The problem — Each line from the one containing "- ✅ 完整的 src/ 目錄結構" through the end of the entries below should be transcribed exactly, and no other line.

Exercise materials —
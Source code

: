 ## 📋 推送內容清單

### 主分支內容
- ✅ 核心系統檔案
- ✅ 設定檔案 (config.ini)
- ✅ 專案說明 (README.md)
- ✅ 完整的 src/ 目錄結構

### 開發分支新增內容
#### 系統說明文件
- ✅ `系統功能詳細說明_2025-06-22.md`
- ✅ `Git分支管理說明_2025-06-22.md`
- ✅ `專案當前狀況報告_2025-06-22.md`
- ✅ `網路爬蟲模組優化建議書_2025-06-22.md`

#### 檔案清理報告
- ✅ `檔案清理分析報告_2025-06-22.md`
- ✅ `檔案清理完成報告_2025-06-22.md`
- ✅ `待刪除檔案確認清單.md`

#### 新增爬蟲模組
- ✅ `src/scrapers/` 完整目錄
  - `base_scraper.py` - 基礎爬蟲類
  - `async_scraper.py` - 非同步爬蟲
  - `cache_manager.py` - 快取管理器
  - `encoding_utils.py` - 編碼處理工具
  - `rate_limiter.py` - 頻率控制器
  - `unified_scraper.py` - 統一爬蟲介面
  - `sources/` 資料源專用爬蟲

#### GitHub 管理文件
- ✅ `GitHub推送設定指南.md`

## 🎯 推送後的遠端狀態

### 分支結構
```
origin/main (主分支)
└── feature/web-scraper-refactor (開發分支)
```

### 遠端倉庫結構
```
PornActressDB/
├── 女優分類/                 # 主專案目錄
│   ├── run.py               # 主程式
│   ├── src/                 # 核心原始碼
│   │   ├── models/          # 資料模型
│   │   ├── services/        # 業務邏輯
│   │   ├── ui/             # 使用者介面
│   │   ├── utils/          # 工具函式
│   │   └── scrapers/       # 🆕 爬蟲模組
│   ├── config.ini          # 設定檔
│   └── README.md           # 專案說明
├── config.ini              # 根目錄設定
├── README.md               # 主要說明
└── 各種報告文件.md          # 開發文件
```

Exercise result —
- ✅ 完整的 src/ 目錄結構

### 開發分支新增內容
#### 系統說明文件
- ✅ `系統功能詳細說明_2025-06-22.md`
- ✅ `Git分支管理說明_2025-06-22.md`
- ✅ `專案當前狀況報告_2025-06-22.md`
- ✅ `網路爬蟲模組優化建議書_2025-06-22.md`

#### 檔案清理報告
- ✅ `檔案清理分析報告_2025-06-22.md`
- ✅ `檔案清理完成報告_2025-06-22.md`
- ✅ `待刪除檔案確認清單.md`

#### 新增爬蟲模組
- ✅ `src/scrapers/` 完整目錄
  - `base_scraper.py` - 基礎爬蟲類
  - `async_scraper.py` - 非同步爬蟲
  - `cache_manager.py` - 快取管理器
  - `encoding_utils.py` - 編碼處理工具
  - `rate_limiter.py` - 頻率控制器
  - `unified_scraper.py` - 統一爬蟲介面
  - `sources/` 資料源專用爬蟲

#### GitHub 管理文件
- ✅ `GitHub推送設定指南.md`

## 🎯 推送後的遠端狀態

### 分支結構
```
origin/main (主分支)
└── feature/web-scraper-refactor (開發分支)
```

### 遠端倉庫結構
```
PornActressDB/
├── 女優分類/                 # 主專案目錄
│   ├── run.py               # 主程式
│   ├── src/                 # 核心原始碼
│   │   ├── models/          # 資料模型
│   │   ├── services/        # 業務邏輯
│   │   ├── ui/             # 使用者介面
│   │   ├── utils/          # 工具函式
│   │   └── scrapers/       # 🆕 爬蟲模組
│   ├── config.ini          # 設定檔
│   └── README.md           # 專案說明
├── config.ini              # 根目錄設定
├── README.md               # 主要說明
└── 各種報告文件.md          # 開發文件
```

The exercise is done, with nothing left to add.